I found this letter in a folder where Lyn kept her monthly budgeting, and upcoming bills. The letter was written on a piece of stationary, and I decorated the letter with rubber stamps that she had in her craft supplies. To be honest, the letter is pretty ugly! But, she kept the letter not for its visual beauty—it was to remind her what was important.

At first, I could not understand why this letter was in her folder because she kept all old cards and letters in another area. However, after reading the letter, it made sense. The letter I wrote to her said the following:

“My dear, it is not the fanciest card, but realize there is no card filled with more love. Our eleven years of marriage have been wonderful. I love you very much. I wish I could buy you everything your heart desires, but for now my love must fill in for the things we don’t have. I love you and you are wonderful.”
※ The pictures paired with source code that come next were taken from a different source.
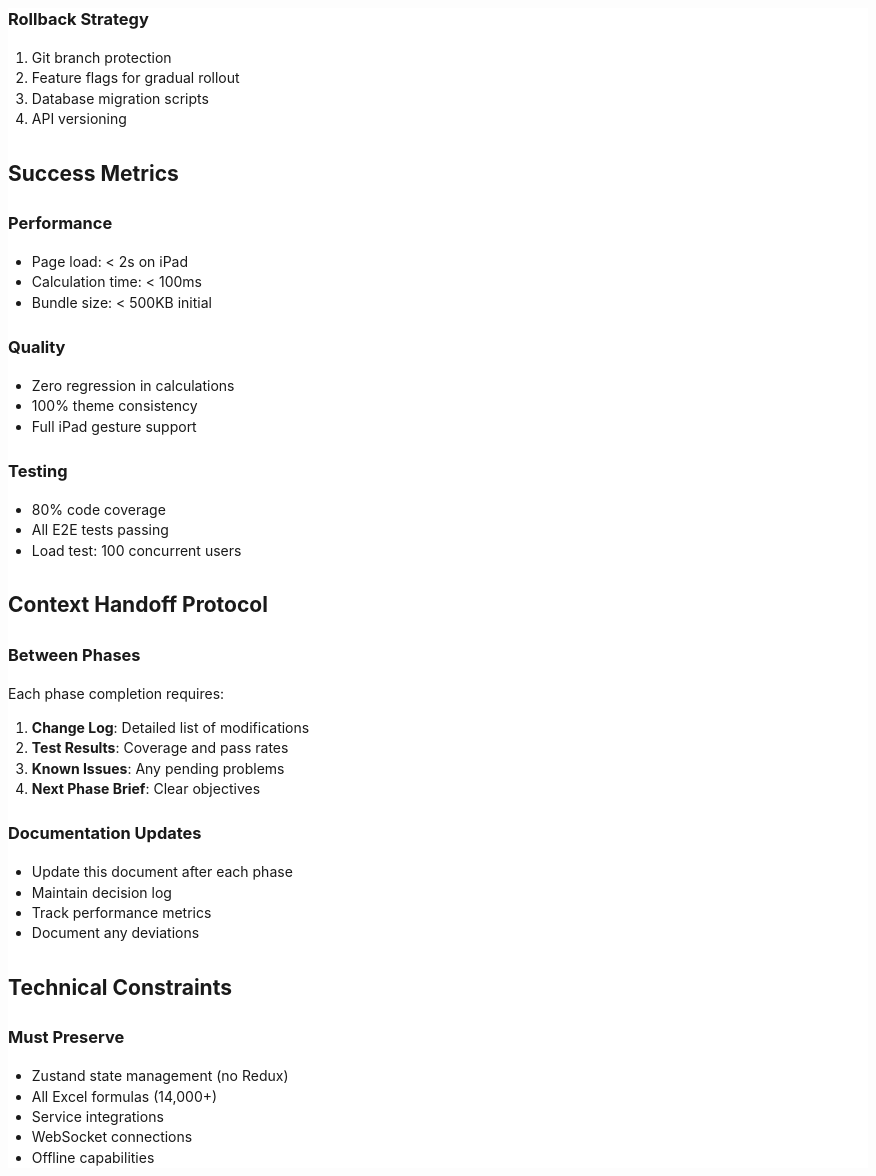 ### Rollback Strategy

1. Git branch protection
2. Feature flags for gradual rollout
3. Database migration scripts
4. API versioning

## Success Metrics

### Performance

- Page load: < 2s on iPad
- Calculation time: < 100ms
- Bundle size: < 500KB initial

### Quality

- Zero regression in calculations
- 100% theme consistency
- Full iPad gesture support

### Testing

- 80% code coverage
- All E2E tests passing
- Load test: 100 concurrent users

## Context Handoff Protocol

### Between Phases

Each phase completion requires:

1. **Change Log**: Detailed list of modifications
2. **Test Results**: Coverage and pass rates
3. **Known Issues**: Any pending problems
4. **Next Phase Brief**: Clear objectives

### Documentation Updates

- Update this document after each phase
- Maintain decision log
- Track performance metrics
- Document any deviations

## Technical Constraints

### Must Preserve

- Zustand state management (no Redux)
- All Excel formulas (14,000+)
- Service integrations
- WebSocket connections
- Offline capabilities
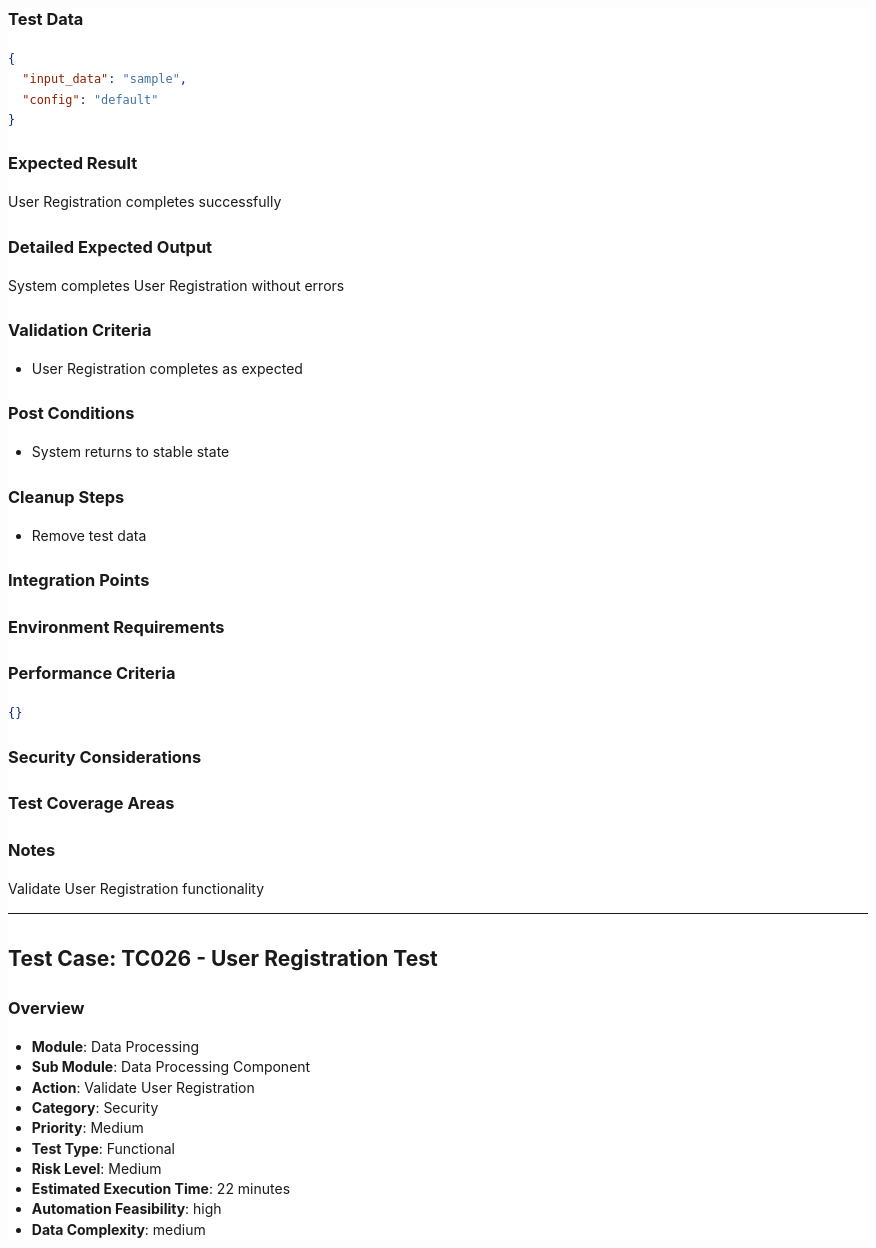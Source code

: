 ### Test Data
```json
{
  "input_data": "sample",
  "config": "default"
}
```

### Expected Result
User Registration completes successfully

### Detailed Expected Output
System completes User Registration without errors

### Validation Criteria
- User Registration completes as expected

### Post Conditions
- System returns to stable state

### Cleanup Steps
- Remove test data

### Integration Points

### Environment Requirements

### Performance Criteria
```json
{}
```

### Security Considerations

### Test Coverage Areas

### Notes
Validate User Registration functionality

---

## Test Case: TC026 - User Registration Test

### Overview
- **Module**: Data Processing
- **Sub Module**: Data Processing Component
- **Action**: Validate User Registration
- **Category**: Security
- **Priority**: Medium
- **Test Type**: Functional
- **Risk Level**: Medium
- **Estimated Execution Time**: 22 minutes
- **Automation Feasibility**: high
- **Data Complexity**: medium
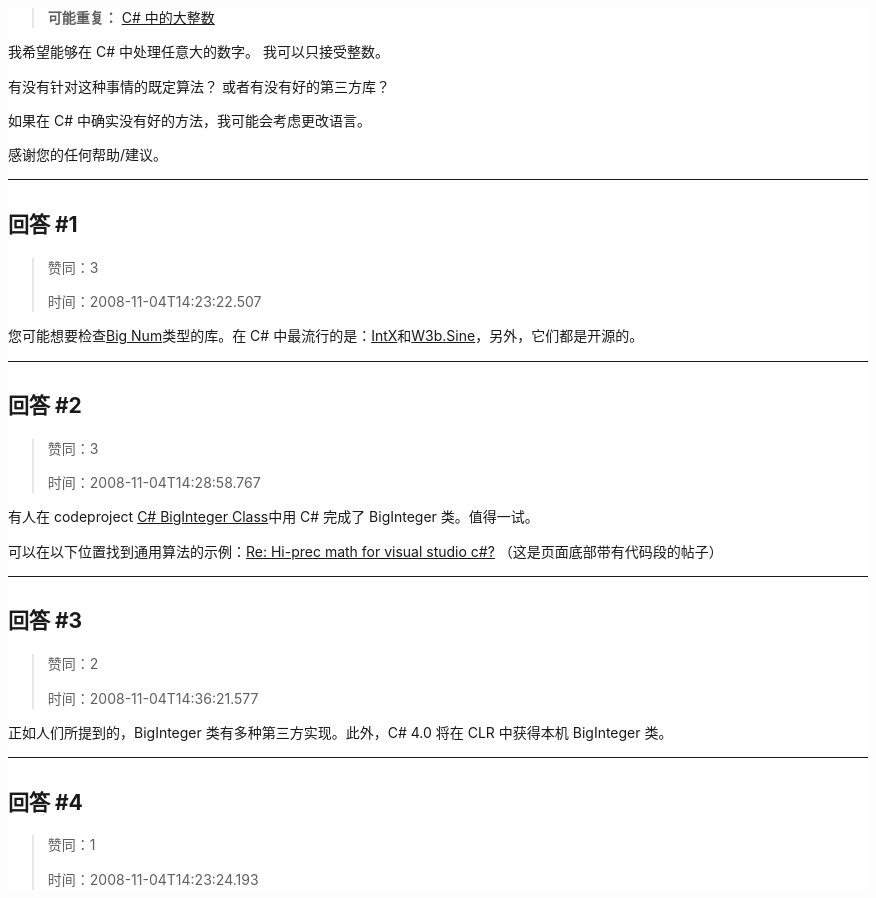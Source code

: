 > **可能重复：**
> [C# 中的大整数](https://stackoverflow.com/questions/176775/big-integers-in-c-sharp)

我希望能够在 C# 中处理任意大的数字。
我可以只接受整数。

有没有针对这种事情的既定算法？
或者有没有好的第三方库？

如果在 C# 中确实没有好的方法，我可能会考虑更改语言。

感谢您的任何帮助/建议。

* * *

## 回答 #1

> 赞同：3
> 
> 时间：2008-11-04T14:23:22.507

您可能想要检查[Big Num](http://en.wikipedia.org/wiki/Arbitrary-precision_arithmetic)类型的库。在 C# 中最流行的是：[IntX](http://www.codeplex.com/IntX/)和[W3b.Sine](http://www.codeplex.com/sine)，另外，它们都是开源的。

* * *

## 回答 #2

> 赞同：3
> 
> 时间：2008-11-04T14:28:58.767

有人在 codeproject [C# BigInteger Class](http://www.codeproject.com/KB/cs/biginteger.aspx)中用 C# 完成了 BigInteger 类。值得一试。

可以在以下位置找到通用算法的示例：[Re: Hi-prec math for visual studio c#?](http://www.physicsforums.com/showthread.php?t=246407) （这是页面底部带有代码段的帖子）

* * *

## 回答 #3

> 赞同：2
> 
> 时间：2008-11-04T14:36:21.577

正如人们所提到的，BigInteger 类有多种第三方实现。此外，C# 4.0 将在 CLR 中获得本机 BigInteger 类。

* * *

## 回答 #4

> 赞同：1
> 
> 时间：2008-11-04T14:23:24.193
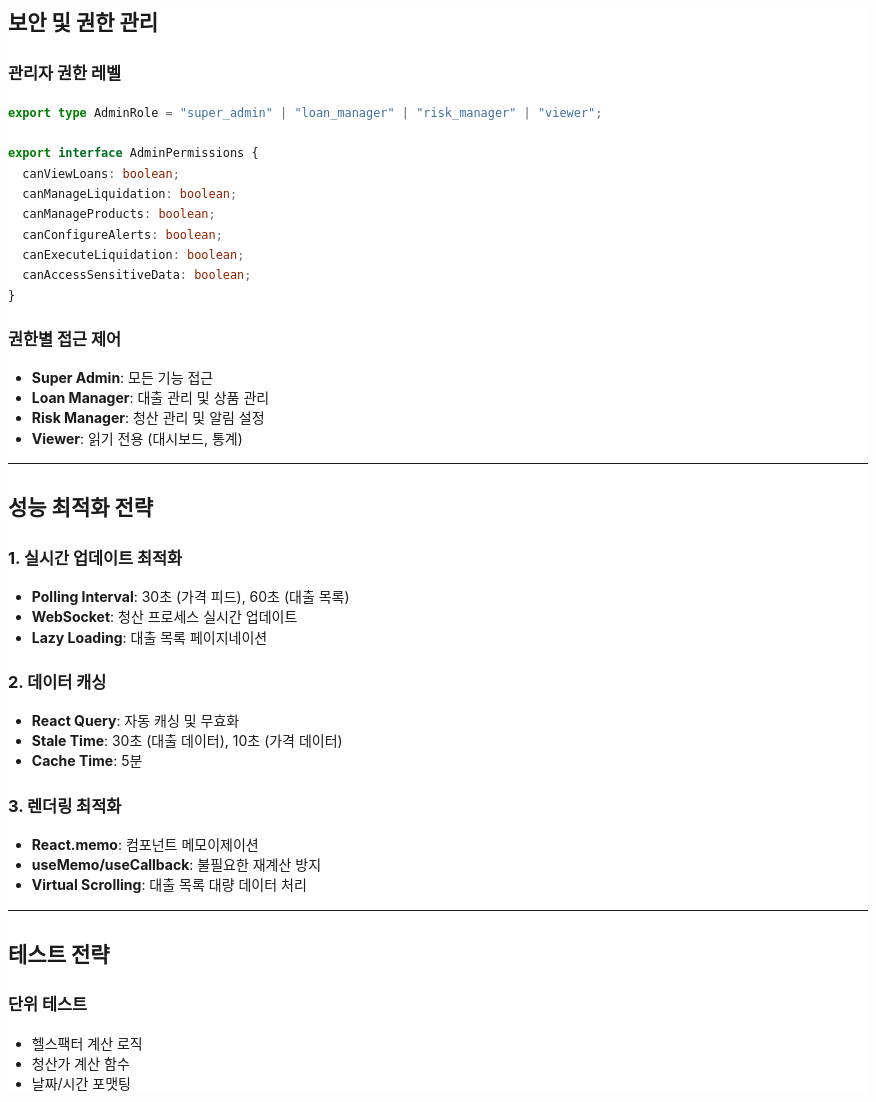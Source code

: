 
## 보안 및 권한 관리

### 관리자 권한 레벨

```typescript
export type AdminRole = "super_admin" | "loan_manager" | "risk_manager" | "viewer";

export interface AdminPermissions {
  canViewLoans: boolean;
  canManageLiquidation: boolean;
  canManageProducts: boolean;
  canConfigureAlerts: boolean;
  canExecuteLiquidation: boolean;
  canAccessSensitiveData: boolean;
}
```

### 권한별 접근 제어

- **Super Admin**: 모든 기능 접근
- **Loan Manager**: 대출 관리 및 상품 관리
- **Risk Manager**: 청산 관리 및 알림 설정
- **Viewer**: 읽기 전용 (대시보드, 통계)

---

## 성능 최적화 전략

### 1. 실시간 업데이트 최적화
- **Polling Interval**: 30초 (가격 피드), 60초 (대출 목록)
- **WebSocket**: 청산 프로세스 실시간 업데이트
- **Lazy Loading**: 대출 목록 페이지네이션

### 2. 데이터 캐싱
- **React Query**: 자동 캐싱 및 무효화
- **Stale Time**: 30초 (대출 데이터), 10초 (가격 데이터)
- **Cache Time**: 5분

### 3. 렌더링 최적화
- **React.memo**: 컴포넌트 메모이제이션
- **useMemo/useCallback**: 불필요한 재계산 방지
- **Virtual Scrolling**: 대출 목록 대량 데이터 처리

---

## 테스트 전략

### 단위 테스트
- 헬스팩터 계산 로직
- 청산가 계산 함수
- 날짜/시간 포맷팅
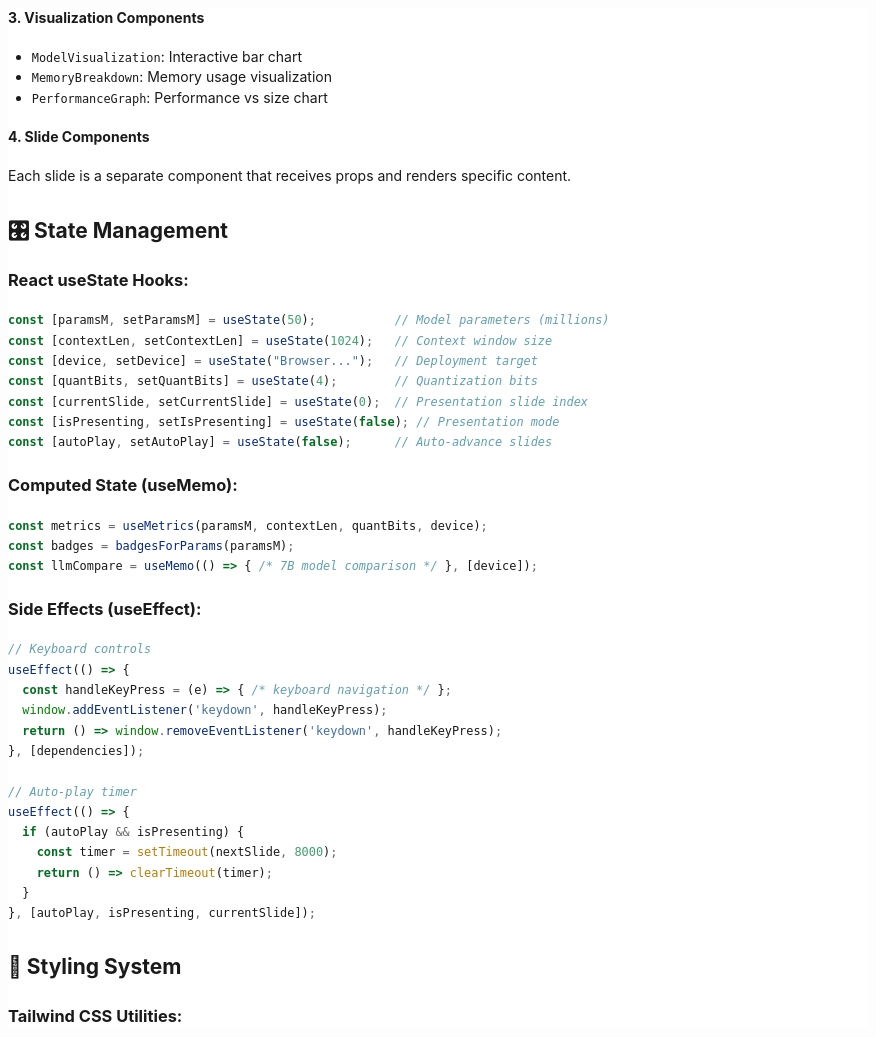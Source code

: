 #### 3. **Visualization Components**
- `ModelVisualization`: Interactive bar chart
- `MemoryBreakdown`: Memory usage visualization
- `PerformanceGraph`: Performance vs size chart

#### 4. **Slide Components**
Each slide is a separate component that receives props and renders specific content.

## 🎛 State Management

### React useState Hooks:
```typescript
const [paramsM, setParamsM] = useState(50);           // Model parameters (millions)
const [contextLen, setContextLen] = useState(1024);   // Context window size
const [device, setDevice] = useState("Browser...");   // Deployment target
const [quantBits, setQuantBits] = useState(4);        // Quantization bits
const [currentSlide, setCurrentSlide] = useState(0);  // Presentation slide index
const [isPresenting, setIsPresenting] = useState(false); // Presentation mode
const [autoPlay, setAutoPlay] = useState(false);      // Auto-advance slides
```

### Computed State (useMemo):
```typescript
const metrics = useMetrics(paramsM, contextLen, quantBits, device);
const badges = badgesForParams(paramsM);
const llmCompare = useMemo(() => { /* 7B model comparison */ }, [device]);
```

### Side Effects (useEffect):
```typescript
// Keyboard controls
useEffect(() => {
  const handleKeyPress = (e) => { /* keyboard navigation */ };
  window.addEventListener('keydown', handleKeyPress);
  return () => window.removeEventListener('keydown', handleKeyPress);
}, [dependencies]);

// Auto-play timer
useEffect(() => {
  if (autoPlay && isPresenting) {
    const timer = setTimeout(nextSlide, 8000);
    return () => clearTimeout(timer);
  }
}, [autoPlay, isPresenting, currentSlide]);
```

## 🎨 Styling System

### Tailwind CSS Utilities:
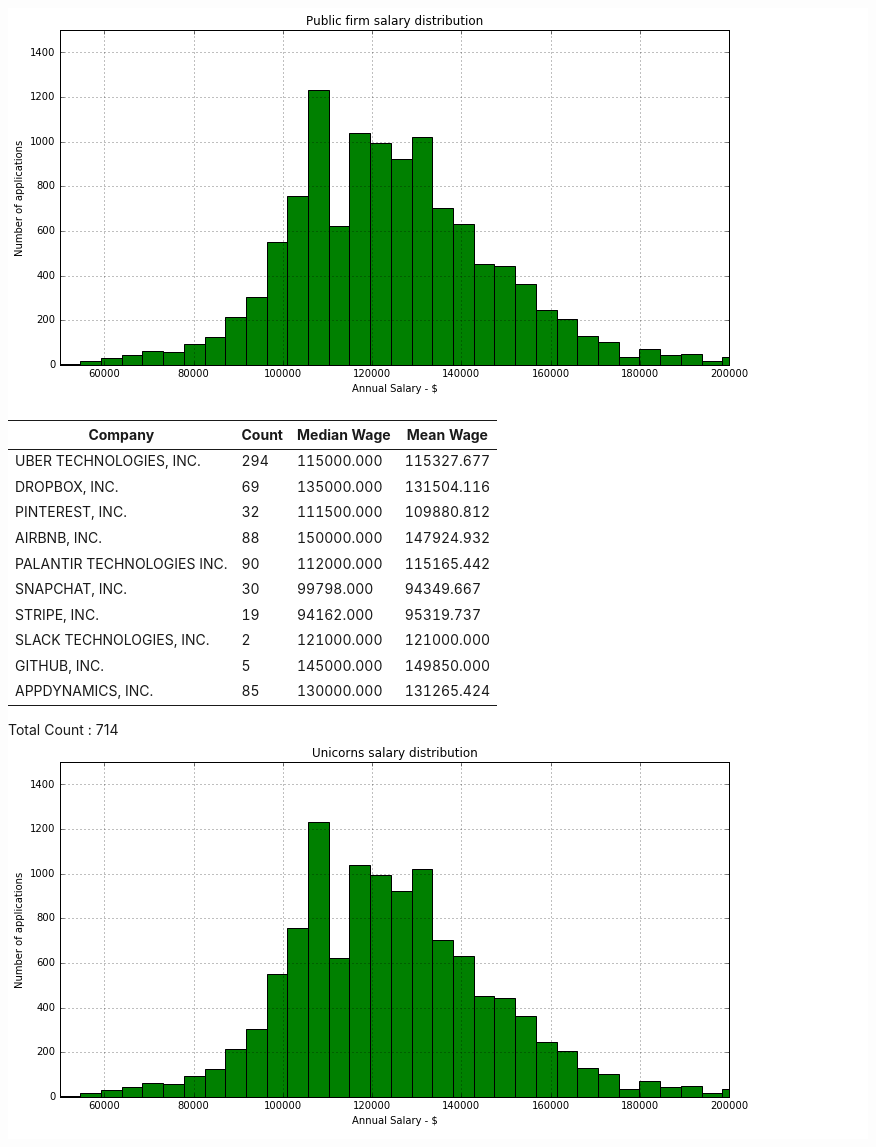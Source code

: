 ![Public Distribution](/images/public_distribution.png)

Company                                            | Count      | Median Wage  | Mean Wage
---------------------------------------------------|------------|--------------|------------
UBER TECHNOLOGIES, INC.                            |        294 |   115000.000 |   115327.677
DROPBOX, INC.                                      |         69 |   135000.000 |   131504.116
PINTEREST, INC.                                    |         32 |   111500.000 |   109880.812
AIRBNB, INC.                                       |         88 |   150000.000 |   147924.932
PALANTIR TECHNOLOGIES INC.                         |         90 |   112000.000 |   115165.442
SNAPCHAT, INC.                                     |         30 |    99798.000 |    94349.667
STRIPE, INC.                                       |         19 |    94162.000 |    95319.737
SLACK TECHNOLOGIES, INC.                           |          2 |   121000.000 |   121000.000
GITHUB, INC.                                       |          5 |   145000.000 |   149850.000
APPDYNAMICS, INC.                                  |         85 |   130000.000 |   131265.424

Total Count : 714
![Unicorn Distribution](/images/unicorn_distribution.png)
Lyn had this card tucked into her monthly financial folder as a reminder that we did not need fancy stuff because we had love. This card served as a monthly reminder to her that we had enough, and we were blessed. While I wrote the words, “I wish I could buy you everything your heart desires,” in reality, all her heart ever desired was to give and receive love from her family and friends. Love, and spending time with me, our family, and our friends was more important than stuff.

As I recollect the past two Valentines’ Days, it brings a smile to my face, and I am full of gratitude. I wish Lynnie could be her for another Valentine’s Day and be my valentine, but she is dancing in heaven for all eternity. I am thankful for the little things she left behind that helps me remember what’s truly important on this side of sunshine.

Happy Valentine’s Day! Show your love to someone by giving the most important thing you have—time.